Winston Pingeon ’12: A Witness to History

Winston Pingeon ’12 divides his career as a U.S. Capitol Police officer—and indeed his life—into two parts: Before January 6, 2021, and after. Pingeon was on duty that day, when unprecedented violence broke out at the Capitol. He returned to Rivers recently to share his story at an Upper School assembly.
Pingeon was introduced by seniors Aaron Weiner and Cristina Gomez, this year’s civic leadership interns (a program of the CCCE), who told the audience that after graduating from Rivers, Pingeon had gone on to American University, where he majored in justice and law, with a criminology focus. 

“I knew I wanted to work in criminal justice,” he said when he took the stage, “but I needed to figure out what was a fit.”

He found that fit attending the Federal Law Enforcement Training Center. “It was the challenge I was looking for,” said Pingeon, “I learned how to be a leader there.” He joined the Capitol Police, serving mainly on uniformed patrol. As an officer, he had the opportunity to, among other things, join the elite Ceremonial Unit, serving at the presidential inaugurations in 2016 and 2021 as well as several lying-in-state ceremonies, including the funeral of Supreme Court Justice Ruth Bader Ginsberg.  

“It was a lot of responsibility,” he said, recalling the first time he made an arrest. “But I loved the job; it was my childhood dream.”

Speaking quietly at the podium in Kraft Dining Hall, Pingeon said, “Then things changed.” When he showed up for work on January 6, he and his colleagues were asked to don full riot gear and march to the Capitol to try to keep order among those who had gathered to protest the outcome of the presidential election. 

“The crowd was large and increasingly hostile,” Pingeon told the rapt audience of students. “They were saying things like, ‘We don’t want to hurt you, but we will.’ No one imagined they would break into the Capitol.” But they did; Pingeon described a scene of “complete chaos” on the building’s upper west terrace. “I was punched in the face and pepper-sprayed, and I thought, ‘This is where my life might end.’” The only reason he survived, he said, was that a door was breached elsewhere on the terrace, distracting the rioters. 

He ended up in a tunnel where the worst of the violence unfolded. “It was a war zone, and we were in hand-to-hand combat, which we are not trained for,” said Pingeon. Five people died, and hundreds of officers were injured. But when the chaos had finally been quelled, Pingeon sent a text to his family, telling them, “We succeeded. No congress people were hurt and the election was certified.”

While the violence and bloodshed had ended, the aftermath was far from over for Pingeon and his colleagues. Work became stressful and demanding, with a seemingly never-ending string of 12-hour days and few breaks. “I felt lost and alone, and no one except my fellow officers could understand. I started to experience symptoms of PTSD. It was a dark time, not only for me, but for the country,” said Pingeon. 

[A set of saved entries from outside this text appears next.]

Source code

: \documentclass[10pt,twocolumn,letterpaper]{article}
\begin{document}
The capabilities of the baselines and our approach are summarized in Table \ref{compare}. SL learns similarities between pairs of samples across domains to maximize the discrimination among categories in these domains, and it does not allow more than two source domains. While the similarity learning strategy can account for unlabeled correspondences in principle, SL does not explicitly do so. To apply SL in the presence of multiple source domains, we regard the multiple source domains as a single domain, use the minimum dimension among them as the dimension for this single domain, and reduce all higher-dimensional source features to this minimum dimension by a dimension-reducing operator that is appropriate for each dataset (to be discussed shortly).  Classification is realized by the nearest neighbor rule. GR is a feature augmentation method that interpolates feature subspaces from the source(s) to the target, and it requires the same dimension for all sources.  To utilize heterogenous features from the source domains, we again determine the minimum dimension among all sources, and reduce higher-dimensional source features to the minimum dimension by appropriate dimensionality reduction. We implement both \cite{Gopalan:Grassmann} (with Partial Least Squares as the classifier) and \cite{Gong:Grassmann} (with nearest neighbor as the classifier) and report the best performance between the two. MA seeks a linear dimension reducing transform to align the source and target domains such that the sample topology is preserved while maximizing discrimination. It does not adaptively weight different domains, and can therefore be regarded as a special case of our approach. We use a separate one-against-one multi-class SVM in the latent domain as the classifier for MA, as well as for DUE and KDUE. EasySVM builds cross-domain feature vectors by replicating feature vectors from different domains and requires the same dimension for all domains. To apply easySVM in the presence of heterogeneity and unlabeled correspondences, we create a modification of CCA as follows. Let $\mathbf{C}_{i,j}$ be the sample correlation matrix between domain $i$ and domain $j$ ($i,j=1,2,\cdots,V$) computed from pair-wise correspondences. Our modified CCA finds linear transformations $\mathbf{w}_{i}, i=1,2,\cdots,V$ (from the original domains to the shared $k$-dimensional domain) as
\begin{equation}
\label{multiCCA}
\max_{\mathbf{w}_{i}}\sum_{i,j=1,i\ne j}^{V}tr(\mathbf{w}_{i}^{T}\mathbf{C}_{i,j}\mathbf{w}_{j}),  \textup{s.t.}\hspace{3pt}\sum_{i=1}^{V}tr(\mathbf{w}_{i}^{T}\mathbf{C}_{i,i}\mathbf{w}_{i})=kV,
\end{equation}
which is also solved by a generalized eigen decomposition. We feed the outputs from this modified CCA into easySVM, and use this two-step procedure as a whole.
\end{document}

By March 2021—more than a year later—things had started to return to normal, he recounted, with shorter shifts and regular days off. But by then, Pingeon had also revisited an interest, first cultivated at Rivers, that got him through the challenging times. “I turned to art, as I always had,” he told the students. “Art can be so healing.”

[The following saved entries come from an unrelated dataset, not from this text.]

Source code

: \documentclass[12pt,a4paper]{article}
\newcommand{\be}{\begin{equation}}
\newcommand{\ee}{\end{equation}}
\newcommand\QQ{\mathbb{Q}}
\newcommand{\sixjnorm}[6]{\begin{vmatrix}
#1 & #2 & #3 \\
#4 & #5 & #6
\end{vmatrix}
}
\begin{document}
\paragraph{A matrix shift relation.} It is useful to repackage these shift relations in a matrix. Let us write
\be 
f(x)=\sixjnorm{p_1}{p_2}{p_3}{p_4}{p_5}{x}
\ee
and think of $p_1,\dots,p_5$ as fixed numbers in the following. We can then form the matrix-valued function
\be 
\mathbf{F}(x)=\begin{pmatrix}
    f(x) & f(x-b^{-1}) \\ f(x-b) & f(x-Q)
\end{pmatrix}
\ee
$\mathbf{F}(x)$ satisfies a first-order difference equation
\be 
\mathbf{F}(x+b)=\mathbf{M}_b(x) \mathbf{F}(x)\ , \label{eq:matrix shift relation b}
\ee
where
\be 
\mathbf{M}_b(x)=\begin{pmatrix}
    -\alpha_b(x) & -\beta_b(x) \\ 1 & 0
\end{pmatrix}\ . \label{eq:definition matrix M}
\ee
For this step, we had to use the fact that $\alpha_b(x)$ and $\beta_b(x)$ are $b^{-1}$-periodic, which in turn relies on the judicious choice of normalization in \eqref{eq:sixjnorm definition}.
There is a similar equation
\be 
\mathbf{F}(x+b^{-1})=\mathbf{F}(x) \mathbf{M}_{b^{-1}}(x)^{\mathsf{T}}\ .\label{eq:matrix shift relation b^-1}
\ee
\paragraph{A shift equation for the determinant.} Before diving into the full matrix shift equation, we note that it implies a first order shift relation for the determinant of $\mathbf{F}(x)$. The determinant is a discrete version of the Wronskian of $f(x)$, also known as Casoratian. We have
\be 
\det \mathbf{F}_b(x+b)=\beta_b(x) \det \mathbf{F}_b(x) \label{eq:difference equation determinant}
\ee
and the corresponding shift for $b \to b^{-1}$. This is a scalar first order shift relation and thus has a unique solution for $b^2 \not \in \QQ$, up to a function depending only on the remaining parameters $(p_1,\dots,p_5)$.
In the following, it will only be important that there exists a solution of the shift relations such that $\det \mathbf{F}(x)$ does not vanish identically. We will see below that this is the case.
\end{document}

Pingeon’s artwork focuses on watercolors and drawing. At the assembly, he shared a pointillist self-portrait and a drawing of the Statue of Freedom, at the Capitol, juxtaposed with the razor wire fencing that went up after January 6. 

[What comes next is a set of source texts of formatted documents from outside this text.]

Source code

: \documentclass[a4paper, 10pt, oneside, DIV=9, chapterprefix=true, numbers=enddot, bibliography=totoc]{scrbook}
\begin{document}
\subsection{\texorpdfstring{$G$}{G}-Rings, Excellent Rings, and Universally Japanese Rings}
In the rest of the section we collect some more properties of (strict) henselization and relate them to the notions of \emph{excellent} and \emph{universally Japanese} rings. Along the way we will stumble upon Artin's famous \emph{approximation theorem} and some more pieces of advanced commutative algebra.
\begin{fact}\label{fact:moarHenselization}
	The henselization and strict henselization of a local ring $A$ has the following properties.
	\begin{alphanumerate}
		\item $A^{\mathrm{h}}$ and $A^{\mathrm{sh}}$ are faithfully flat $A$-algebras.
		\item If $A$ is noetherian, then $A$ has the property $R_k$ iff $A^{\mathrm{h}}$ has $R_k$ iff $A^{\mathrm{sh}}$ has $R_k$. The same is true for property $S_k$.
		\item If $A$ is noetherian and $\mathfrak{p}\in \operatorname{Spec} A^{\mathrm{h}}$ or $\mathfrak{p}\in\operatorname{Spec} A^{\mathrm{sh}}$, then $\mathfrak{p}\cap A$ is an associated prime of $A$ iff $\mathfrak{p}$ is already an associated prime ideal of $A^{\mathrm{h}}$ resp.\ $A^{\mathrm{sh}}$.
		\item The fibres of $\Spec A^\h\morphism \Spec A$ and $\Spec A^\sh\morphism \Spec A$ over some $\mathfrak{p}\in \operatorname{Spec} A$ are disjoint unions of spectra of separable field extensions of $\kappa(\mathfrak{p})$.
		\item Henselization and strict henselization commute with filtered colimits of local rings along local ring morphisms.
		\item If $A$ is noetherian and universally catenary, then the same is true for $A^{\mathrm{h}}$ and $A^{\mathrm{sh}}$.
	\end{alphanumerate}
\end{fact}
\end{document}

His art has help him move past the trauma of that day; getting “in the flow” while drawing or painting makes him better able to process the events. He no longer works as a police officer, but he’s proud of his service, and he urged the students to “pursue Excellence with Humanity and see where your passions lead.” For his part, he says, he emerged from Rivers certain of two things, and that certainty remains: “I was certain about art, and about optimism regarding the future.”